Mirror, Mirror (Beauty, Body Image, and My Story)

Mirror, Mirror (Beauty, Body Image, and My Story)

makeup

“You’re a fat girl”

I can still hear the words ringing in my ears. Reverberating in my chest. Slamming into my heart with wrecking-ball force.

The inflection, tone, facial expression.  It’s all still there.  As fresh as if it just happened.

But it was twenty years ago.

I was five.  And some punk kid on the playground told me I was fat.

And that same punk kid stands on the other side of my mirror and tells me I’m fat still…

on days when I eat one too many cookies…
at certain times of the month…
when I haven’t made it to the gym in a while…

I still hear him.  Inside.  His voice has become part of my own.

“She looks so weird!  Her eyebrows are, like, taking over her face!”

Puberty, as is the case for most people, was not overwhelmingly kind to me.

A friend told me that my crush at the time had given this assessment of my appearance.

I don’t even really know if he really said it, or said it this way.

She said, he said.

But still.

I notice.

Shortly after, I stayed up late one night with a pair of tweezers and a pair of those tiny manicure scissors and hacked away at my brows till well past midnight.

I barely had brows a follicle wide by the end of it.

And the next assessment of my brows from my peers?

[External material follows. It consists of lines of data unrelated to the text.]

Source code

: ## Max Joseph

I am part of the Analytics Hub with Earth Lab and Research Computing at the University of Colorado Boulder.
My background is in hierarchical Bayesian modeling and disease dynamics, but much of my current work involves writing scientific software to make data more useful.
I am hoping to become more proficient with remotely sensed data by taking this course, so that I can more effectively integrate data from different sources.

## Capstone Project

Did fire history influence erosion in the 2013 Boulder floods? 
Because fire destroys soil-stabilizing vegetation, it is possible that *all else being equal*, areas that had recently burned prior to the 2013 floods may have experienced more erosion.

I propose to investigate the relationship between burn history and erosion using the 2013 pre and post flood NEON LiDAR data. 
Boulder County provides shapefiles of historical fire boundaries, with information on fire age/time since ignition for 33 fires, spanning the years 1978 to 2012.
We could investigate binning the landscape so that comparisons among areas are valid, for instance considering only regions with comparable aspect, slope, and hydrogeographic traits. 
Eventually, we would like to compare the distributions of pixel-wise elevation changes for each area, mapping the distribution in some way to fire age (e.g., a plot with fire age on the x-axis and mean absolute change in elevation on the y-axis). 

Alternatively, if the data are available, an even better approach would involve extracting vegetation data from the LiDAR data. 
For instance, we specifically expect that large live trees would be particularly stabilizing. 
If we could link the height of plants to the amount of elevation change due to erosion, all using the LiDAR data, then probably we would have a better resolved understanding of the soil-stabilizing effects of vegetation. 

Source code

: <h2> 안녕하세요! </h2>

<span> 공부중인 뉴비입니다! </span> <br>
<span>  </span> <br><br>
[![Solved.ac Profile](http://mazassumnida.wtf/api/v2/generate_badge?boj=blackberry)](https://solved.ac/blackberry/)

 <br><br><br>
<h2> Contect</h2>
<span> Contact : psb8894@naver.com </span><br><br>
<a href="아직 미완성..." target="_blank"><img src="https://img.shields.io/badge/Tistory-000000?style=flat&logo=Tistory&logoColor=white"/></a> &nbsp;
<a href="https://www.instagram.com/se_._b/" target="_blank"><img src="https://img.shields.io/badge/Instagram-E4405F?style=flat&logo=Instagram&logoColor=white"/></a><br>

“She looks so weird!  Like an alien!  Where are her eyebrows?”

I hated the way I looked.

My skin was too pale.
Eyebrows too bushy.
My boobs were too small.
My hips were too broad.
My ribs protruded like daggers out over my flat stomach.
(they still do)

“It’s like she has two sets of boobs!”

A girl remarked at a slumber party, when I was assumed asleep. She was older than I by about 2 years and was definitely part of the “in” crowd.
I continued to pretend to be asleep, and tried not to cry.
I woke up with all kinds of interesting doodles scrawled in sharpie across my face and body.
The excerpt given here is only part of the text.